**Problem to work on**
Note each line in the data below that holds "upload", and copy it.
(Beginning of Listed records)
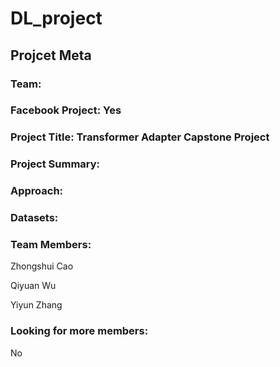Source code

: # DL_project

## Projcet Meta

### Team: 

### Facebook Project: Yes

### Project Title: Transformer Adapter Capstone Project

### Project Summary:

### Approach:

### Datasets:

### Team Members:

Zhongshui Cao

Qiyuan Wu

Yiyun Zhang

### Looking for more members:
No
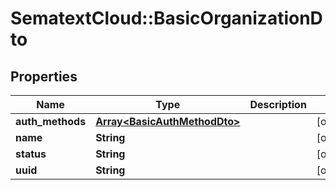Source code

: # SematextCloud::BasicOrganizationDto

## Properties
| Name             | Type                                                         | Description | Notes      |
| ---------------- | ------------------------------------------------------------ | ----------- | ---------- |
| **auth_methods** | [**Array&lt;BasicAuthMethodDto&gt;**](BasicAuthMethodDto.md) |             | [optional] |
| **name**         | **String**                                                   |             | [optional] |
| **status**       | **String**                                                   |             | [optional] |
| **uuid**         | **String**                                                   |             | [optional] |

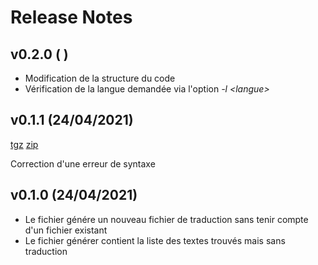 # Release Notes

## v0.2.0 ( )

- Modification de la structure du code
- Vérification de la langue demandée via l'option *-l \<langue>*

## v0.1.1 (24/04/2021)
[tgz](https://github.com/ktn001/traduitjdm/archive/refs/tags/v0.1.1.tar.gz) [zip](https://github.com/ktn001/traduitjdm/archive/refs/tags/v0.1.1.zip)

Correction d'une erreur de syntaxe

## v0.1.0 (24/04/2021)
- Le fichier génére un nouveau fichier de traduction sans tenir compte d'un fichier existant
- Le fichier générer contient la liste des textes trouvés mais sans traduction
(End of Listed records)
(Beginning of Listed records)
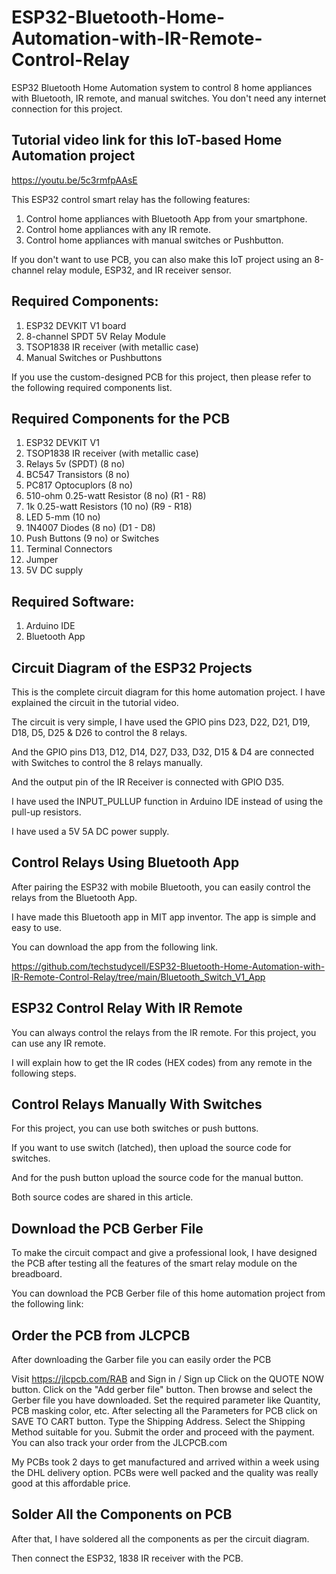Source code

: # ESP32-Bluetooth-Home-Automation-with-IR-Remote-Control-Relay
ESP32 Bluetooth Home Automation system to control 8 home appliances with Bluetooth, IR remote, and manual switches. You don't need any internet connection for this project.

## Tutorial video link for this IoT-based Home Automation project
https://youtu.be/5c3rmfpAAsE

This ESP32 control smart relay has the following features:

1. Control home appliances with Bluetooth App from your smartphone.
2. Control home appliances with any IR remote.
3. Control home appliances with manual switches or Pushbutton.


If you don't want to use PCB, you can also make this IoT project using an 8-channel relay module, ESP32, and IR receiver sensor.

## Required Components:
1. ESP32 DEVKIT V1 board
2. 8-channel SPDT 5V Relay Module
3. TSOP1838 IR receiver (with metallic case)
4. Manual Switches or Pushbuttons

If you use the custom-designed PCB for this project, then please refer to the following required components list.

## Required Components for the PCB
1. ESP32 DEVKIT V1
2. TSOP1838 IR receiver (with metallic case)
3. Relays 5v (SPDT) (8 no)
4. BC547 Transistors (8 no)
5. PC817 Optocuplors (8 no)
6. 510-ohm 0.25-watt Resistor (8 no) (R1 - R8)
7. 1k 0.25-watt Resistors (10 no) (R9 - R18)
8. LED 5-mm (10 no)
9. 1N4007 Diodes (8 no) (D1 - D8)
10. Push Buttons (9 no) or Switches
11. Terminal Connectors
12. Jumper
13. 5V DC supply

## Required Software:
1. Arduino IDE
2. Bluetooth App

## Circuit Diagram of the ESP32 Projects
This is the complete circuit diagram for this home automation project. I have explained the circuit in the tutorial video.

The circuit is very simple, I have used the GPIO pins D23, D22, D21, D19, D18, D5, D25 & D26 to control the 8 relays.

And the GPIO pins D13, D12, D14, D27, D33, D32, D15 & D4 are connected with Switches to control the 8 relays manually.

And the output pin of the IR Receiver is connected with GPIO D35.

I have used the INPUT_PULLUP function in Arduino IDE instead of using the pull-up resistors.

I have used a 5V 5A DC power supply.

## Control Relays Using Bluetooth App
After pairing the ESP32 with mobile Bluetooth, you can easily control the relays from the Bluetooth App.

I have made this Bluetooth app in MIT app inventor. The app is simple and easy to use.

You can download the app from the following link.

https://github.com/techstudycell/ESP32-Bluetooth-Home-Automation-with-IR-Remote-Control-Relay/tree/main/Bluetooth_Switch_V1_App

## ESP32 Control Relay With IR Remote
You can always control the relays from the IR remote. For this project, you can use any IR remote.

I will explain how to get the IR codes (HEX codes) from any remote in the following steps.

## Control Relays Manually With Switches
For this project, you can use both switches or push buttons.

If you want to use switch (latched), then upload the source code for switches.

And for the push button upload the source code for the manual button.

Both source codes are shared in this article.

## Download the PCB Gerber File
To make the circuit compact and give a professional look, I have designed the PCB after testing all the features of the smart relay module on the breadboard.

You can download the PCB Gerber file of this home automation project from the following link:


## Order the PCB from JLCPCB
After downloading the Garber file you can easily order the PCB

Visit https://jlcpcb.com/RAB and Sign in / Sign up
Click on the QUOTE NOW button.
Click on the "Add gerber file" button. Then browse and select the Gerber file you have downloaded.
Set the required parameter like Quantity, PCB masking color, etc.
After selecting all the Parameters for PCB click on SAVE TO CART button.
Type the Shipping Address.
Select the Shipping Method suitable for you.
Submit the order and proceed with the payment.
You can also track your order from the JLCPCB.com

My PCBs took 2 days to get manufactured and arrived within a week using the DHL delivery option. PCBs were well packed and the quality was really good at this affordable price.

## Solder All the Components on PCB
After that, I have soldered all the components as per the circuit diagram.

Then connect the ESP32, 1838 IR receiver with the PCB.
(End of Listed records)
**Result of this task**
If you want to use switch (latched), then upload the source code for switches.
And for the push button upload the source code for the manual button.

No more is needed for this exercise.